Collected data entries
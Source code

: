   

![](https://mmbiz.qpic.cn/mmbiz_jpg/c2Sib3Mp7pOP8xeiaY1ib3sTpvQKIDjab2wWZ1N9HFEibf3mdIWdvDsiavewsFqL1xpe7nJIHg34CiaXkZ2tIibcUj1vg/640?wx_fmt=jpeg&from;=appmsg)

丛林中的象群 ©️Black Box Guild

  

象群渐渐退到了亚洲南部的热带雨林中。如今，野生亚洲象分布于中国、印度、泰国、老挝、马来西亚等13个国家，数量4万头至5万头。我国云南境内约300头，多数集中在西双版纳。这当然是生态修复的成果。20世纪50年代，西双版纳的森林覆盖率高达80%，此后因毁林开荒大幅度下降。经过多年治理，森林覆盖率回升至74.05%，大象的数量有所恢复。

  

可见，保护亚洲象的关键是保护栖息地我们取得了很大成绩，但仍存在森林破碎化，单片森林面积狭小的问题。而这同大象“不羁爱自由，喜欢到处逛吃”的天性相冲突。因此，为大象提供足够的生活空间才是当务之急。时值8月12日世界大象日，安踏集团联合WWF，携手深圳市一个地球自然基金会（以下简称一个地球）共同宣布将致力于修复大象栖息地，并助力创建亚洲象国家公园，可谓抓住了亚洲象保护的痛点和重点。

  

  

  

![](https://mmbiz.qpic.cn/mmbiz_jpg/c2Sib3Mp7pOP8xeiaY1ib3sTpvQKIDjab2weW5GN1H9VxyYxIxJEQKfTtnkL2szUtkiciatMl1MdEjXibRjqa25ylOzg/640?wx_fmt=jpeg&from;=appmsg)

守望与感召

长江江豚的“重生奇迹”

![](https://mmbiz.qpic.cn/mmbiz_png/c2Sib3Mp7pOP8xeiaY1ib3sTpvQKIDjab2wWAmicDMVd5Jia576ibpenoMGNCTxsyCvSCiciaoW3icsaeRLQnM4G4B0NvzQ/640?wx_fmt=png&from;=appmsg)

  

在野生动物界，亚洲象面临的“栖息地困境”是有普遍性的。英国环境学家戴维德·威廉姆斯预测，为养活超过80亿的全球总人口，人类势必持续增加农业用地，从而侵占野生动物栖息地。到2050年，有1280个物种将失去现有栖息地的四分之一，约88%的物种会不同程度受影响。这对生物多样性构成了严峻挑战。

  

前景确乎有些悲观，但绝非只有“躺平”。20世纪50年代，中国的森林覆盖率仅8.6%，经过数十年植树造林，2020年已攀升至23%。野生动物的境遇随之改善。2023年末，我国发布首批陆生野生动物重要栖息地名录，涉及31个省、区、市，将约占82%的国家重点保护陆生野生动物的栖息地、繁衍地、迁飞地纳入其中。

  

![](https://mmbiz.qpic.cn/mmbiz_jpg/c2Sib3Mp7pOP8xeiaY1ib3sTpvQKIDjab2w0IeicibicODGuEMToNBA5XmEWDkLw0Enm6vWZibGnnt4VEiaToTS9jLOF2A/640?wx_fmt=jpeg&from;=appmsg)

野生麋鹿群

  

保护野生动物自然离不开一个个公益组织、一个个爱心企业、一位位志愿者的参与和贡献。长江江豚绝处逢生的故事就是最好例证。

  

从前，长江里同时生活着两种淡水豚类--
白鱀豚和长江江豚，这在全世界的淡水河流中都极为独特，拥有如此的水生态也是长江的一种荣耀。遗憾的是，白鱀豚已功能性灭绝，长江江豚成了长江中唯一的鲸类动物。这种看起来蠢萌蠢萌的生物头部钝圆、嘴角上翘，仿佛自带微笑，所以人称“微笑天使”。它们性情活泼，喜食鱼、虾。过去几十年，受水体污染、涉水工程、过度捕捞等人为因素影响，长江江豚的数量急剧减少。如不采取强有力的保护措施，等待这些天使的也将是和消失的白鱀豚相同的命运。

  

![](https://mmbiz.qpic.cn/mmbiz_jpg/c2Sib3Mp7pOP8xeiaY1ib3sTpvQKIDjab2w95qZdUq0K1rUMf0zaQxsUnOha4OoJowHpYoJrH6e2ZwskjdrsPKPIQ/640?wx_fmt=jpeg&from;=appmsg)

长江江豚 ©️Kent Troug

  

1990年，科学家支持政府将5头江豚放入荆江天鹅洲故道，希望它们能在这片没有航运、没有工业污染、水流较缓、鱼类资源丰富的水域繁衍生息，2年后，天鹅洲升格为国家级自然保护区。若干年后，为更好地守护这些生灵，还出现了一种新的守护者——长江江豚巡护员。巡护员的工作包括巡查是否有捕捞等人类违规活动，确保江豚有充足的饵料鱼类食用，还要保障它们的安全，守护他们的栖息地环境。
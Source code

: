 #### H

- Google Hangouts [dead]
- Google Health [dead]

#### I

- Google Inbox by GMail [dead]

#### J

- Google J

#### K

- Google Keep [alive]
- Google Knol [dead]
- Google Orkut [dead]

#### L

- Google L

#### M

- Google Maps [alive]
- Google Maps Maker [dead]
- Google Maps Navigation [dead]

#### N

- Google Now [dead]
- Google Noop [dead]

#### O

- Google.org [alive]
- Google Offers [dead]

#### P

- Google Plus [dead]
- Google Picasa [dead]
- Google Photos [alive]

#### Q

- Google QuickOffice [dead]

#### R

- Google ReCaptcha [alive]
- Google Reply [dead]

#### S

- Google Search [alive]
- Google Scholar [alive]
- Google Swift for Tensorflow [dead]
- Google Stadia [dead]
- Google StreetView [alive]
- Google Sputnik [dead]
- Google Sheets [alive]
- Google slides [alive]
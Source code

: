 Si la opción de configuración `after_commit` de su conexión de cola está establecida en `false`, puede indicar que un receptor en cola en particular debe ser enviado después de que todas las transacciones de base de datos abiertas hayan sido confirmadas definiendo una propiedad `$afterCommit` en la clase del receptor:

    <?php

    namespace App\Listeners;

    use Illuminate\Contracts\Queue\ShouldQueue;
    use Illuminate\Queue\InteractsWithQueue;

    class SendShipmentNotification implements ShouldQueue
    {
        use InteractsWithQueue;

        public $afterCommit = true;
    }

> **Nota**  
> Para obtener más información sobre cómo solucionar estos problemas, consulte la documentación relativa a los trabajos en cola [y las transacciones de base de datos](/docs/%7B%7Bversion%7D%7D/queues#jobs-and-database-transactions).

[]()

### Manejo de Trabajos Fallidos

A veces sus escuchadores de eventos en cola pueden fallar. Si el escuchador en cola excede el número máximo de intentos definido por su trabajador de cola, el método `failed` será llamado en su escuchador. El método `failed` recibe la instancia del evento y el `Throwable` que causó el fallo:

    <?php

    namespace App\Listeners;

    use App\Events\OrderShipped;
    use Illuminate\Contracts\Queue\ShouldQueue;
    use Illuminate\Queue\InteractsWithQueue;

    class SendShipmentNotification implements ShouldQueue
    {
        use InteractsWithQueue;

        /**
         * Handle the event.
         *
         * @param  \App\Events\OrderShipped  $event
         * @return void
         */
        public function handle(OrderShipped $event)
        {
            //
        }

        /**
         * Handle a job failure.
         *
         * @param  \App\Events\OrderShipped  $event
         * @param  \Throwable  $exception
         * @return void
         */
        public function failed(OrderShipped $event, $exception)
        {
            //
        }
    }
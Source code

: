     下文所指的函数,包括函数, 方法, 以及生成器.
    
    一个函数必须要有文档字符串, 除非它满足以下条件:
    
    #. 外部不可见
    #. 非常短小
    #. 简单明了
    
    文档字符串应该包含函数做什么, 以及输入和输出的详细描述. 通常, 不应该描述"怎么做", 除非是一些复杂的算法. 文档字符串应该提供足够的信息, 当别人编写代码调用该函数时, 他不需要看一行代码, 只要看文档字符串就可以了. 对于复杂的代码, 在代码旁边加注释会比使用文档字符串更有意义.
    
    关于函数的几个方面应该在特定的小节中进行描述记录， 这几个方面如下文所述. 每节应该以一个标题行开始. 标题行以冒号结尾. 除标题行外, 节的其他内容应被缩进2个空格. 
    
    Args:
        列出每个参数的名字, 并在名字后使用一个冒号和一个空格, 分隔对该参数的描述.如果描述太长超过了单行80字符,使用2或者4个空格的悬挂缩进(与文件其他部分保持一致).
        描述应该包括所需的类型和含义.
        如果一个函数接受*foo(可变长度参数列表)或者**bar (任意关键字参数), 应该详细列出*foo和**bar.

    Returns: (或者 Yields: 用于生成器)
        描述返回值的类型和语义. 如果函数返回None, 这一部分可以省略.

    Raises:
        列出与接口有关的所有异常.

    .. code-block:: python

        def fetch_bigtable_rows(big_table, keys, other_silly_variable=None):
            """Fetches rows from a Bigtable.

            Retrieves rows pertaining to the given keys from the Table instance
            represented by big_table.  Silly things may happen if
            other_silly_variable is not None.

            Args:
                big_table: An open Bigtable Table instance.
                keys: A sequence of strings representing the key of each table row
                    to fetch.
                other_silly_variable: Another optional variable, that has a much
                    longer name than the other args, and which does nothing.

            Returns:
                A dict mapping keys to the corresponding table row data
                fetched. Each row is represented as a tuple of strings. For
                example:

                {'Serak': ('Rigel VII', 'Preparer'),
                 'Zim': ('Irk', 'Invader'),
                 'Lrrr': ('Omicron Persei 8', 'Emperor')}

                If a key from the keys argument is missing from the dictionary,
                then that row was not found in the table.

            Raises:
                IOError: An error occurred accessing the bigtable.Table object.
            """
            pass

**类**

## PROBLEM REQUIREMENTS
Search the data for the string "function" and copy out every line where it is found.

## YOUR RESPONSE
        public function handle(OrderShipped $event)
        public function failed(OrderShipped $event, $exception)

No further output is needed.